Work to complete: Give again, word for word, each line of the data from the first through the one containing "- To access". Pictures stay out.
*** Opening Material for this exercise ***
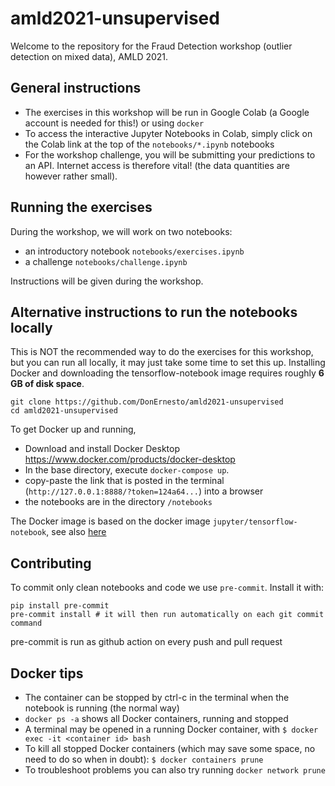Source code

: # amld2021-unsupervised
Welcome to the repository for the Fraud Detection workshop (outlier detection on mixed data), AMLD 2021.

## General instructions
- The exercises in this workshop will be run in Google Colab (a Google account is needed for this!) or using `docker`
- To access the interactive Jupyter Notebooks in Colab, simply click on the Colab link at the top of the `notebooks/*.ipynb` notebooks
- For the workshop challenge, you will be submitting your predictions to an API. Internet access is therefore vital! (the data quantities are however rather small).

## Running the exercises
During the workshop, we will work on two notebooks:
- an introductory notebook `notebooks/exercises.ipynb`
- a challenge `notebooks/challenge.ipynb`

Instructions will be given during the workshop.


## Alternative instructions to run the notebooks locally

This is NOT the recommended way to do the exercises for this workshop, but you can run all locally, it may just take some time to set this up. Installing Docker and downloading the tensorflow-notebook image requires roughly **6 GB of disk space**.

```
git clone https://github.com/DonErnesto/amld2021-unsupervised
cd amld2021-unsupervised
```

To get Docker up and running,
- Download and install Docker Desktop https://www.docker.com/products/docker-desktop
- In the base directory, execute `docker-compose up`.
- copy-paste the link that is posted in the terminal (`http://127.0.0.1:8888/?token=124a64...`) into a browser
- the notebooks are in the directory `/notebooks`


The Docker image is based on the docker image `jupyter/tensorflow-notebook`, see also [here](https://jupyter-stacks.readthedocs.io/en/latest/using/selecting.html#jupyter-tensorflow-notebook)

## Contributing

To commit only clean notebooks and code we use `pre-commit`. Install it with:

    pip install pre-commit
    pre-commit install # it will then run automatically on each git commit command

pre-commit is run as github action on every push and pull request

## Docker tips

- The container can be stopped by ctrl-c in the terminal when the notebook is running (the normal way)
- `docker ps -a` shows all Docker containers, running and stopped
- A terminal may be opened in a running Docker container, with `$ docker exec -it <container id> bash`
- To kill all stopped Docker containers (which may save some space, no need to do so when in doubt):
`$ docker containers prune`
- To troubleshoot problems you can also try running `docker network prune`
*** Closing Material for this exercise ***
Response area:
Source code

: # amld2021-unsupervised
Welcome to the repository for the Fraud Detection workshop (outlier detection on mixed data), AMLD 2021.

## General instructions
- The exercises in this workshop will be run in Google Colab (a Google account is needed for this!) or using `docker`
- To access the interactive Jupyter Notebooks in Colab, simply click on the Colab link at the top of the `notebooks/*.ipynb` notebooks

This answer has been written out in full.